Para peneliti berhasil menggunakan kombinasi garam yodium dan natrium untuk mencairkan etilena karbonat, menghasilkan perubahan suhu yang besar hanya dengan charge listrik 1 volt. Proses ini menggunakan karbon dioksida yang dikenal juga dalam baterai lithium ion sehingga berpotensi mengurangi emisi karbon.

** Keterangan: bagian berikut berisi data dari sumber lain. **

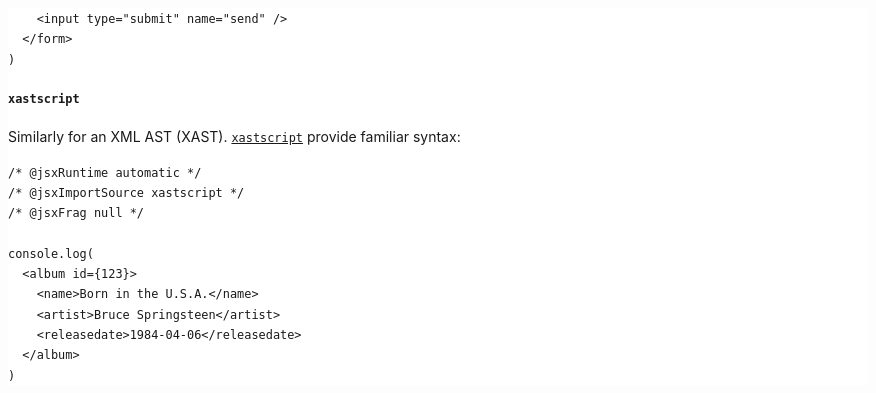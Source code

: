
 ```tsx
    <input type="submit" name="send" />
  </form>
)
```

#### `xastscript`

Similarly for an XML AST (XAST). [`xastscript`](https://github.com/syntax-tree/xastscript#readme) provide familiar syntax:

```tsx
/* @jsxRuntime automatic */
/* @jsxImportSource xastscript */
/* @jsxFrag null */

console.log(
  <album id={123}>
    <name>Born in the U.S.A.</name>
    <artist>Bruce Springsteen</artist>
    <releasedate>1984-04-06</releasedate>
  </album>
)
```
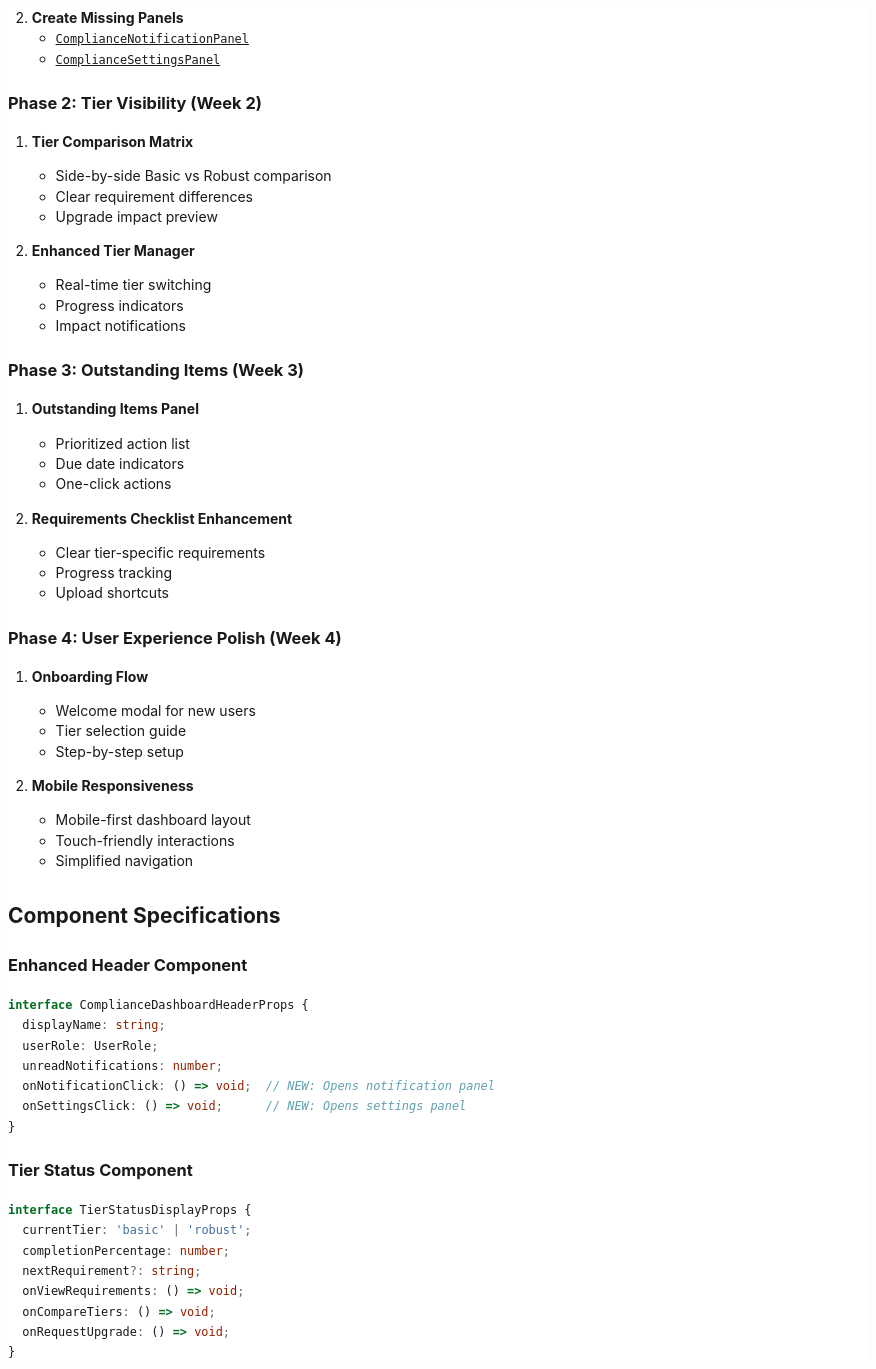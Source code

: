 2. **Create Missing Panels**
   - [`ComplianceNotificationPanel`](src/components/compliance/views/ComplianceNotificationPanel.tsx)
   - [`ComplianceSettingsPanel`](src/components/compliance/admin/ComplianceSettingsPanel.tsx)

### Phase 2: Tier Visibility (Week 2)  
1. **Tier Comparison Matrix**
   - Side-by-side Basic vs Robust comparison
   - Clear requirement differences
   - Upgrade impact preview

2. **Enhanced Tier Manager**
   - Real-time tier switching
   - Progress indicators
   - Impact notifications

### Phase 3: Outstanding Items (Week 3)
1. **Outstanding Items Panel** 
   - Prioritized action list
   - Due date indicators
   - One-click actions

2. **Requirements Checklist Enhancement**
   - Clear tier-specific requirements
   - Progress tracking
   - Upload shortcuts

### Phase 4: User Experience Polish (Week 4)
1. **Onboarding Flow**
   - Welcome modal for new users
   - Tier selection guide
   - Step-by-step setup

2. **Mobile Responsiveness**
   - Mobile-first dashboard layout
   - Touch-friendly interactions
   - Simplified navigation

## Component Specifications

### Enhanced Header Component
```typescript
interface ComplianceDashboardHeaderProps {
  displayName: string;
  userRole: UserRole;
  unreadNotifications: number;
  onNotificationClick: () => void;  // NEW: Opens notification panel
  onSettingsClick: () => void;      // NEW: Opens settings panel
}
```

### Tier Status Component
```typescript
interface TierStatusDisplayProps {
  currentTier: 'basic' | 'robust';
  completionPercentage: number;
  nextRequirement?: string;
  onViewRequirements: () => void;
  onCompareTiers: () => void;
  onRequestUpgrade: () => void;
}
```
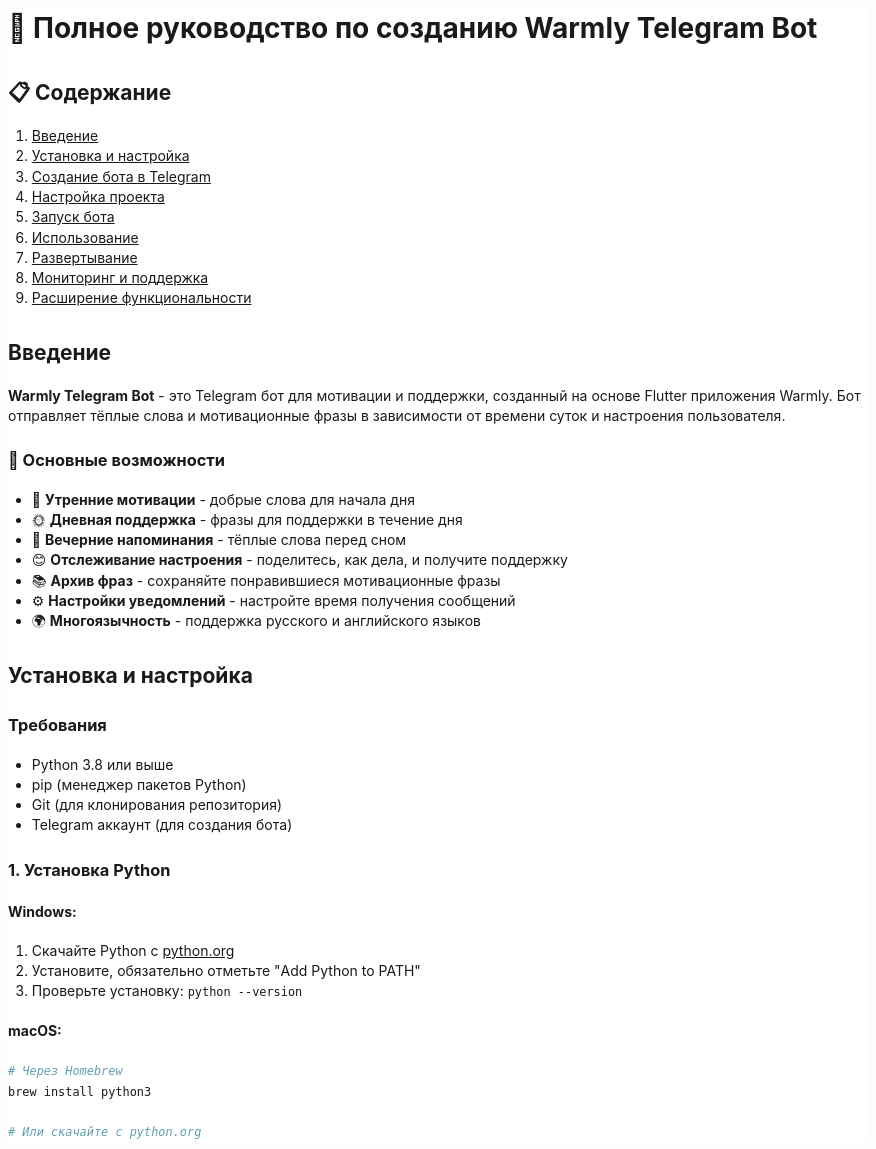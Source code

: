 # 🤍 Полное руководство по созданию Warmly Telegram Bot

## 📋 Содержание

1. [Введение](#введение)
2. [Установка и настройка](#установка-и-настройка)
3. [Создание бота в Telegram](#создание-бота-в-telegram)
4. [Настройка проекта](#настройка-проекта)
5. [Запуск бота](#запуск-бота)
6. [Использование](#использование)
7. [Развертывание](#развертывание)
8. [Мониторинг и поддержка](#мониторинг-и-поддержка)
9. [Расширение функциональности](#расширение-функциональности)

## Введение

**Warmly Telegram Bot** - это Telegram бот для мотивации и поддержки, созданный на основе Flutter приложения Warmly. Бот отправляет тёплые слова и мотивационные фразы в зависимости от времени суток и настроения пользователя.

### 🎯 Основные возможности

- 🌅 **Утренние мотивации** - добрые слова для начала дня
- 🌞 **Дневная поддержка** - фразы для поддержки в течение дня  
- 🌙 **Вечерние напоминания** - тёплые слова перед сном
- 😊 **Отслеживание настроения** - поделитесь, как дела, и получите поддержку
- 📚 **Архив фраз** - сохраняйте понравившиеся мотивационные фразы
- ⚙️ **Настройки уведомлений** - настройте время получения сообщений
- 🌍 **Многоязычность** - поддержка русского и английского языков

## Установка и настройка

### Требования

- Python 3.8 или выше
- pip (менеджер пакетов Python)
- Git (для клонирования репозитория)
- Telegram аккаунт (для создания бота)

### 1. Установка Python

#### Windows:
1. Скачайте Python с [python.org](https://www.python.org/downloads/)
2. Установите, обязательно отметьте "Add Python to PATH"
3. Проверьте установку: `python --version`

#### macOS:
```bash
# Через Homebrew
brew install python3

# Или скачайте с python.org
```
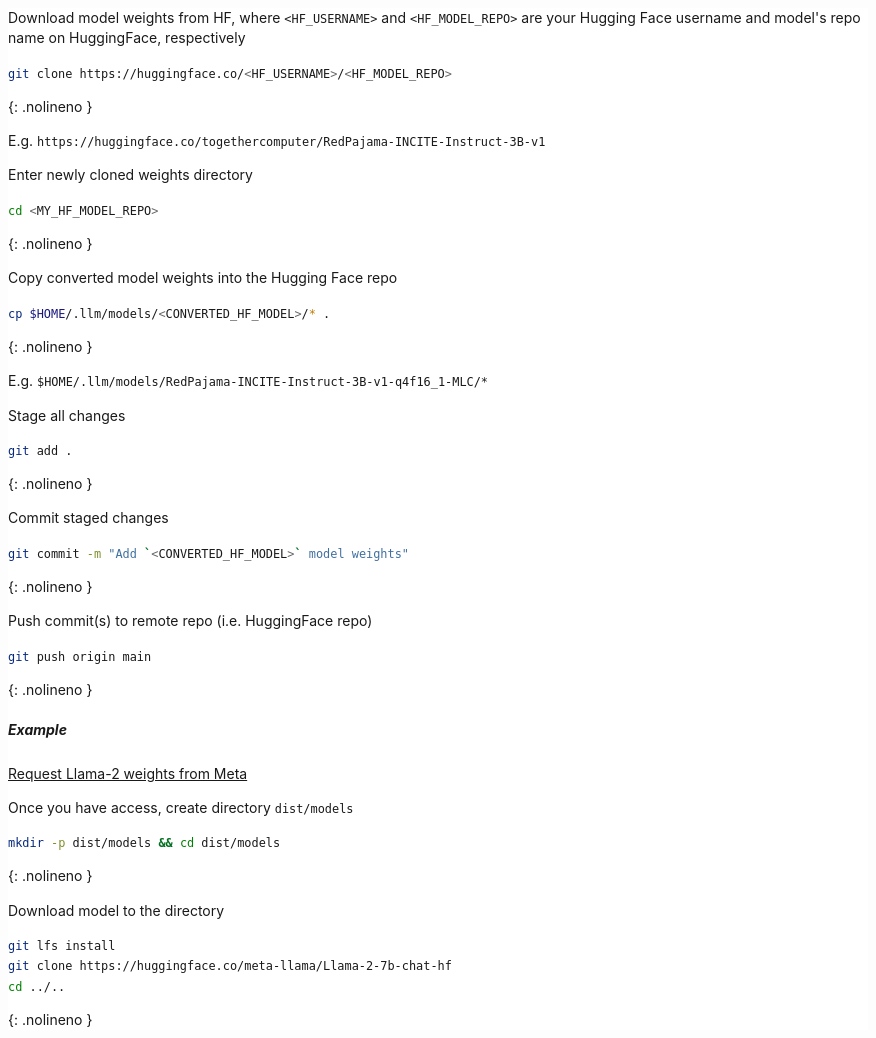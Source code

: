 Download model weights from HF, where `<HF_USERNAME>` and `<HF_MODEL_REPO>` are your Hugging Face username and model's repo name on HuggingFace, respectively

```sh
git clone https://huggingface.co/<HF_USERNAME>/<HF_MODEL_REPO>
```
{: .nolineno }

E.g. `https://huggingface.co/togethercomputer/RedPajama-INCITE-Instruct-3B-v1`

Enter newly cloned weights directory

```sh
cd <MY_HF_MODEL_REPO>
```
{: .nolineno }

Copy converted model weights into the Hugging Face repo

```sh
cp $HOME/.llm/models/<CONVERTED_HF_MODEL>/* .
```
{: .nolineno }

E.g. `$HOME/.llm/models/RedPajama-INCITE-Instruct-3B-v1-q4f16_1-MLC/*`

Stage all changes

```sh
git add .
```
{: .nolineno }

Commit staged changes

```sh
git commit -m "Add `<CONVERTED_HF_MODEL>` model weights"
```
{: .nolineno }

Push commit(s) to remote repo (i.e. HuggingFace repo)

```sh
git push origin main
```
{: .nolineno }

##### Example
[Request Llama-2 weights from Meta](https://huggingface.co/meta-llama)

Once you have access, create directory `dist/models`

```sh
mkdir -p dist/models && cd dist/models
```
{: .nolineno }

Download model to the directory

```sh
git lfs install
git clone https://huggingface.co/meta-llama/Llama-2-7b-chat-hf
cd ../..
```
{: .nolineno }
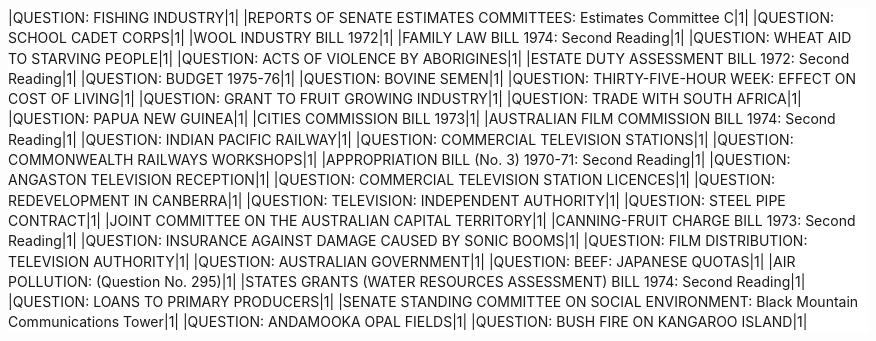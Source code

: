 |QUESTION: FISHING INDUSTRY|1|
|REPORTS OF SENATE ESTIMATES COMMITTEES: Estimates Committee C|1|
|QUESTION: SCHOOL CADET CORPS|1|
|WOOL INDUSTRY BILL 1972|1|
|FAMILY LAW BILL 1974: Second Reading|1|
|QUESTION: WHEAT AID TO STARVING PEOPLE|1|
|QUESTION: ACTS OF VIOLENCE BY ABORIGINES|1|
|ESTATE DUTY ASSESSMENT BILL 1972: Second Reading|1|
|QUESTION: BUDGET 1975-76|1|
|QUESTION: BOVINE SEMEN|1|
|QUESTION: THIRTY-FIVE-HOUR WEEK: EFFECT ON COST OF LIVING|1|
|QUESTION: GRANT TO FRUIT GROWING INDUSTRY|1|
|QUESTION: TRADE WITH SOUTH AFRICA|1|
|QUESTION: PAPUA NEW GUINEA|1|
|CITIES COMMISSION BILL 1973|1|
|AUSTRALIAN FILM COMMISSION BILL 1974: Second Reading|1|
|QUESTION: INDIAN PACIFIC RAILWAY|1|
|QUESTION: COMMERCIAL TELEVISION STATIONS|1|
|QUESTION: COMMONWEALTH RAILWAYS WORKSHOPS|1|
|APPROPRIATION BILL (No. 3) 1970-71: Second Reading|1|
|QUESTION: ANGASTON TELEVISION RECEPTION|1|
|QUESTION: COMMERCIAL TELEVISION STATION LICENCES|1|
|QUESTION: REDEVELOPMENT IN CANBERRA|1|
|QUESTION: TELEVISION: INDEPENDENT AUTHORITY|1|
|QUESTION: STEEL PIPE CONTRACT|1|
|JOINT COMMITTEE ON THE AUSTRALIAN CAPITAL TERRITORY|1|
|CANNING-FRUIT CHARGE BILL 1973: Second Reading|1|
|QUESTION: INSURANCE AGAINST DAMAGE CAUSED BY SONIC BOOMS|1|
|QUESTION: FILM DISTRIBUTION: TELEVISION AUTHORITY|1|
|QUESTION: AUSTRALIAN GOVERNMENT|1|
|QUESTION: BEEF: JAPANESE QUOTAS|1|
|AIR POLLUTION: (Question No. 295)|1|
|STATES GRANTS (WATER RESOURCES ASSESSMENT) BILL 1974: Second Reading|1|
|QUESTION: LOANS TO PRIMARY PRODUCERS|1|
|SENATE STANDING COMMITTEE ON SOCIAL ENVIRONMENT: Black Mountain Communications Tower|1|
|QUESTION: ANDAMOOKA OPAL FIELDS|1|
|QUESTION: BUSH FIRE ON KANGAROO ISLAND|1|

Jika teknologi ini berhasil dikembangkan terus dan diterapkan secara luas, maka sistem pendingin yang lebih aman, efisien, dan ramah lingkungan dapat menggantikan AC dan kulkas tradisional, membantu mengurangi pencemaran dan memerangi perubahan iklim.
Referensi:
[1] https://www.cnbcindonesia.com/tech/20260121044925-37-703894/pengganti-freon-ditemukan-kulkas-dan-ac-bisa-dingin-pakai-garam
[1] https://www.cnbcindonesia.com/tech/20260121044925-37-703894/pengganti-freon-ditemukan-kulkas-dan-ac-bisa-dingin-pakai-garam
Analisis Ahli
Drew Lilley
"Siklus ionocaloric berpotensi menjadi solusi yang belum pernah ada sebelumnya untuk menciptakan pendingin yang efisien, aman, dan ramah lingkungan."
Analisis Kami
"Pendekatan menggunakan siklus ionocaloric menunjukkan inovasi yang menjanjikan dengan memanfaatkan mekanisme fisika perubahan fase tanpa efek samping berbahaya, namun masih perlu penelitian lebih lanjut untuk memastikan skalabilitas dan biaya produksi. Jika berhasil, teknologi ini bisa merevolusi industri pendinginan dengan menghilangkan limbah berbahaya dan meningkatkan efisiensi energi secara signifikan."
Prediksi Kami
Teknologi ionocaloric cycle berbasis garam ini dapat menjadi solusi utama sistem pendingin ramah lingkungan di masa depan, sehingga mengurangi ketergantungan pada bahan kimia berbahaya dan membantu menanggulangi perubahan iklim.
Pertanyaan Terkait
Q
Apa yang menjadi fokus penelitian di artikel ini?A
Fokus penelitian adalah mengembangkan pengganti sistem pendingin yang ramah lingkungan dengan menggunakan garam.Q
Bagaimana cara baru yang dikembangkan untuk sistem pendingin?A
Cara baru tersebut menggunakan energi yang disimpan dalam material yang berubah bentuk, seperti es yang mencair untuk menyerap panas.Q
Apa peran garam dalam proses pendinginan yang dijelaskan?A
Garam digunakan untuk mencegah pembentukan es dan juga membantu dalam proses perubahan fase yang digunakan dalam sistem pendingin.Q
Apa itu siklus ionocalori?A
Siklus ionocalori adalah proses di mana partikel ion ditambahkan untuk mencairkan es tanpa meningkatkan suhu, yang dapat menghasilkan pendinginan.Q
Siapa Drew Lilley dan apa kontribusinya dalam penelitian ini?A
Drew Lilley adalah peneliti di Lawrence Berkeley National Laboratory yang berkontribusi dalam pengembangan teknologi pendinginan yang efisien dan ramah lingkungan.